49,000+ pilgrims arrived in Santiago in June of 2019. I was one of those and most of the people I walked with would have been in those numbers as well. 49,000 people is a ridiculous number. That essentially means you are never alone. Maybe you will walk alone for part of each day, but you will never really be alone. An extrovert’s dream, right?
I’m an extrovert, of that there is no doubt. So, hiking the Camino should have been just what I wanted, tons of people at all times. To some extent, it is exactly what I wanted. I wanted to be with people every day and the days I struggled the most were also the days I walked and ate by myself. Don’t get me wrong, I wanted some alone time, but the best days were days where there was a combination of people and alone time. With 49,000 people (an average of 1,633 people finishing per day) it was rare to get those days. That didn’t make it bad, it just made it more difficult to contemplate all of life’s deeper questions like, “What crops are they growing in this field,” or “What was the name of the person I walked with yesterday?” You know…the deep stuff.

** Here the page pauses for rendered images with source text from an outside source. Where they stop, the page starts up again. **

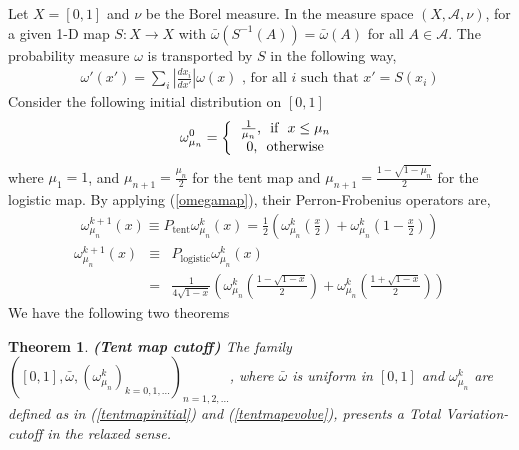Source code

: \documentclass[landscape,a0b,final]{a0poster}
\newtheorem{theorem}{Theorem}
\newenvironment{poster}{
  \begin{center}
  \begin{minipage}[c]{0.98\textwidth}
}{
  \end{minipage} 
  \end{center}
}
\newenvironment{pcolumn}[1]{
  \begin{minipage}{#1\textwidth}
  \begin{center}
}{
  \end{center}
  \end{minipage}
}
\begin{document}
\begin{poster}
\begin{center}
\begin{pcolumn}{0.32}
{\vspace{0.4cm}
Let $X = [0,1]$ and $\nu$ be the Borel measure. In the measure space  $(X,\mathcal{A},\nu)$, for a given 1-D map $S: X \rightarrow X $ with $\bar{\omega}(S^{-1}(A))=\bar{\omega}(A)$ for all $A \in \mathcal{A}$. The probability measure $\omega$  is transported by $S$ in the following way, 
  \begin{eqnarray}
  \label{omegamap}
    \omega'(x') = \sum_i \left|\frac{dx_i}{dx'}\right|\omega(x) \mbox{   , for all } i \mbox{  such that  } x'=S(x_i)
  \end{eqnarray}
Consider the following initial distribution on $[0 ,1]$
  \begin{eqnarray}
  \label{tentmapinitial}
    \omega_{\mu_n}^0 = \left\{ \begin{tabular}{c}
                      $\frac{1}{\mu_n}$, \mbox{  if  } $x \le \mu_n$\\ 
                      $0$, \mbox{  otherwise} 
                      \end{tabular}\right.
  \end{eqnarray}
where $\mu_1 = 1$, and $\mu_{n+1} = \frac{\mu_n}{2}$ for the tent map and $\mu_{n+1}=\frac{1-\sqrt{1-\mu_n}}{2}$ for the logistic map. By applying (\ref{omegamap}), their Perron-Frobenius operators are,
  \begin{eqnarray}
  \label{tentmapevolve}
    \omega_{\mu_n}^{k+1}(x) \equiv P_\text{tent} \omega_{\mu_n}^{k}(x)
                             = \frac{1}{2}\left( \omega_{\mu_n}^{k}\left(\frac{x}{2}\right)+
                                                 \omega_{\mu_n}^{k}\left(1-\frac{x}{2}\right)  \right)
  \end{eqnarray}
 \begin{eqnarray}
 \label{logisticmapevolve}
    \omega_{\mu_n}^{k+1}(x) &\equiv &P_\text{logistic} \omega_{\mu_n}^{k}(x) \nonumber\\
                            &     = &\frac{1}{4\sqrt{1-x}}\left( \omega_{\mu_n}^{k}\left( \frac{1-\sqrt{1-x}}{2}\right)
                                            +\omega_{\mu_n}^{k}\left( \frac{1+\sqrt{1-x}}{2}\right) \right)
 \end{eqnarray}
We have the following two theorems

\begin{theorem} {\bfseries (Tent map cutoff)}
The family $([0,1],\bar{\omega}, (\omega^k_{\mu_n})_{k=0,1,...})_{n=1,2,...}$, where $\bar{\omega}$ is uniform in $[0,1]$ and $\omega^k_{\mu_n}$ are defined as in (\ref{tentmapinitial}) and (\ref{tentmapevolve}), presents a Total Variation-cutoff in the relaxed sense.
\end{theorem}

}
\end{pcolumn}
\end{center}
\end{poster}
\end{document}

But like I said, I’m an extrovert, so shouldn’t the ridiculous number of people been exactly what I wanted? Well, yes, kind of. I met so many amazing people over the course of the 5 weeks and I was genuinely glad to see them when I did. In fact, my best memories were directly tied to the people I met and I will never forget them. It was a bit of an extrovert’s dream, but there were two problems with the number of people. The first problem was there were always people. If you were doing the Camino for a pilgrimage you had to deal with the fact that your silence would probably get interrupted by someone and way sooner than you’d probably prefer. Dealing with that was pretty easy though as most people understood when you would say you wanted time and silence to think. They were, after all, probably wanting silence sometimes as well.
The second issue was a bit different, and maybe it was uniquely my issue, but probably not. When you didn’t have a connection with any one of the hundreds of pilgrim’s staying in the same town as you, it could prove to be very lonely. Walking out of a hostel and seeing so many people laughing, relaxing, eating and otherwise enjoying each other’s company was tough on the days when all you felt like doing was joining in, but not feeling like you could. Those were the lonely days.
Those lonely days are where I learned a lot about myself. Even though I am an extrovert, I struggle introducing myself to people who look like they don’t need another member of their group. I learned that I do this, because I am not confident in myself. At my worst times I don’t think I will add value to their group or that they won’t like me. What’s amusing is, that time and again, when I met people and joined in on their conversations, we had a good time, so clearly this was a me thing. It a ridiculous me thing too and I am fully aware.
The thing is, I know this now. I know this stems from a long list of issues I have about myself and this was one of the many things of value that the Camino gave to me. When I had some time to myself, to think and pray about why I was on the Camino, God revealed more about my character and showed me His love through all of those thousands of others. This extrovert was blessed by the welcomeness of others, but also the awareness that we all needed some alone time.